*** Block opens ***

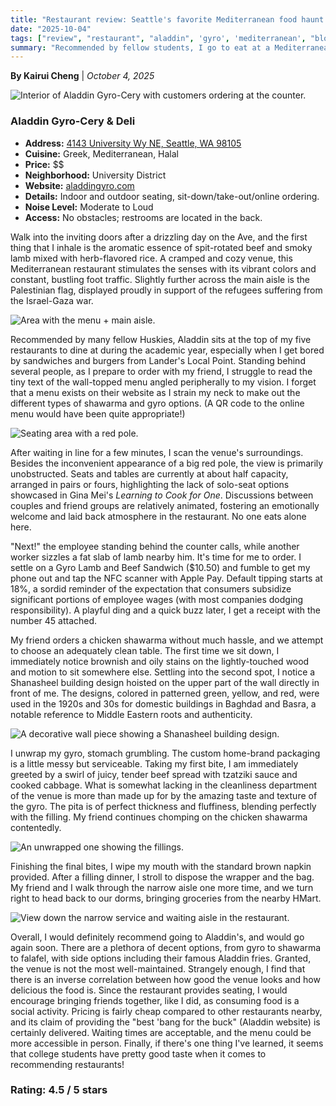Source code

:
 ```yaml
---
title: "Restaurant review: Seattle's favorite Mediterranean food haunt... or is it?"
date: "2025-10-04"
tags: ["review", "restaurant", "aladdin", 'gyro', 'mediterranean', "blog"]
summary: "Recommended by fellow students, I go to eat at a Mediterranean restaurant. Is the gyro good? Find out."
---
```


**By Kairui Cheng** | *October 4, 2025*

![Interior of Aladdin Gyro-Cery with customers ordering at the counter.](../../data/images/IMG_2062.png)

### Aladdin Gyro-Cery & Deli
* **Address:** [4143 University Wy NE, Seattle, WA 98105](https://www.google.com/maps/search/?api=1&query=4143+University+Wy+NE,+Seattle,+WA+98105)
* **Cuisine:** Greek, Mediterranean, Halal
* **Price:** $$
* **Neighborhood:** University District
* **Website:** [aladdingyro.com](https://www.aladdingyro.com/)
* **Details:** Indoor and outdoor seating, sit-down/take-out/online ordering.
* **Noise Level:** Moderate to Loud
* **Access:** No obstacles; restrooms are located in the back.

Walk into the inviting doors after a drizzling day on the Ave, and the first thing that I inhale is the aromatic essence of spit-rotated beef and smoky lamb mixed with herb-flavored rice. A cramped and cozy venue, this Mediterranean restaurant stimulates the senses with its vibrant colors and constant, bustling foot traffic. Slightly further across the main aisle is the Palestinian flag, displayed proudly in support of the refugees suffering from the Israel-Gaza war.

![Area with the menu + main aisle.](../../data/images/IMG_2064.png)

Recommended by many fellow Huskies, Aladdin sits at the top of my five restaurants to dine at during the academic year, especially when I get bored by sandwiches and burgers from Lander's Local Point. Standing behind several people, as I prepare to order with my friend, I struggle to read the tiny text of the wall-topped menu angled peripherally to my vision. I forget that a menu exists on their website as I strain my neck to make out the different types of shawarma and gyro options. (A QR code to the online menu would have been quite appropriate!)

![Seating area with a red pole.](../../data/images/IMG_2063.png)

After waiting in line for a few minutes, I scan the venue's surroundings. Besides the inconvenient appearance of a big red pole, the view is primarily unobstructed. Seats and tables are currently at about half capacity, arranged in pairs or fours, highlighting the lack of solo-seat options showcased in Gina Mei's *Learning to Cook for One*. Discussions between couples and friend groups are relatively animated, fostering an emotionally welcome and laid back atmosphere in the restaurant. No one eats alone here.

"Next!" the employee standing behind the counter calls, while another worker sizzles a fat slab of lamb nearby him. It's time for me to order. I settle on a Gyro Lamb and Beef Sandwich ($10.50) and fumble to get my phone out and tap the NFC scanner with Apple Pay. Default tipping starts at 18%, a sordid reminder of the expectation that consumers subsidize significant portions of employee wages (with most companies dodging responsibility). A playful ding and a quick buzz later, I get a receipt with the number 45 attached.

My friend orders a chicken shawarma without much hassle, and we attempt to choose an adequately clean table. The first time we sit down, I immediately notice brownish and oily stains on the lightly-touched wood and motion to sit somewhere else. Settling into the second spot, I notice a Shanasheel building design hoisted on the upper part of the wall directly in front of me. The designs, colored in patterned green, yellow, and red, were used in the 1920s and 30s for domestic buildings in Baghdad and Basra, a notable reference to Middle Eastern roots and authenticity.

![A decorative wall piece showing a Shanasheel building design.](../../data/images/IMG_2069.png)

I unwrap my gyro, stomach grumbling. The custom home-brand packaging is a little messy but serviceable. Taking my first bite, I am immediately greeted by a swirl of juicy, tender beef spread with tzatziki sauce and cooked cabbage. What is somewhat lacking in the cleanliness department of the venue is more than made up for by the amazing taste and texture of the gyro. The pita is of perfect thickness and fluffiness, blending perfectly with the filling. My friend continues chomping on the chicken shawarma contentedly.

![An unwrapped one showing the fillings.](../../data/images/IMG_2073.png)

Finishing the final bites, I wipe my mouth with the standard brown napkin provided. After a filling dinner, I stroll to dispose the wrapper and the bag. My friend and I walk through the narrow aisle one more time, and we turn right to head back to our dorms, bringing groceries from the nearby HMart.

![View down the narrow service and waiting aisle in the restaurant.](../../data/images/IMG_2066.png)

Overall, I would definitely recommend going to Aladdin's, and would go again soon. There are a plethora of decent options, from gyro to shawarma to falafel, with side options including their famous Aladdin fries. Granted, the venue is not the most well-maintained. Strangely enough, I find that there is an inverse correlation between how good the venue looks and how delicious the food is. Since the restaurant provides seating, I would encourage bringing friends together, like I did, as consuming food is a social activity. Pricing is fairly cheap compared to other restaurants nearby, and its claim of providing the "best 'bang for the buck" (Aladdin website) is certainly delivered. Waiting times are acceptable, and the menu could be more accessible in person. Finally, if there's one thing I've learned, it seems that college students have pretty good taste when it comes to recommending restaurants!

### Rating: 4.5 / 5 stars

*** Block closes ***

> **To do**: Gather each line of the records holding the string "wall".

> **Solution to this task**:
Recommended by many fellow Huskies, Aladdin sits at the top of my five restaurants to dine at during the academic year, especially when I get bored by sandwiches and burgers from Lander's Local Point. Standing behind several people, as I prepare to order with my friend, I struggle to read the tiny text of the wall-topped menu angled peripherally to my vision. I forget that a menu exists on their website as I strain my neck to make out the different types of shawarma and gyro options. (A QR code to the online menu would have been quite appropriate!)
My friend orders a chicken shawarma without much hassle, and we attempt to choose an adequately clean table. The first time we sit down, I immediately notice brownish and oily stains on the lightly-touched wood and motion to sit somewhere else. Settling into the second spot, I notice a Shanasheel building design hoisted on the upper part of the wall directly in front of me. The designs, colored in patterned green, yellow, and red, were used in the 1920s and 30s for domestic buildings in Baghdad and Basra, a notable reference to Middle Eastern roots and authenticity.
![A decorative wall piece showing a Shanasheel building design.](../../data/images/IMG_2069.png)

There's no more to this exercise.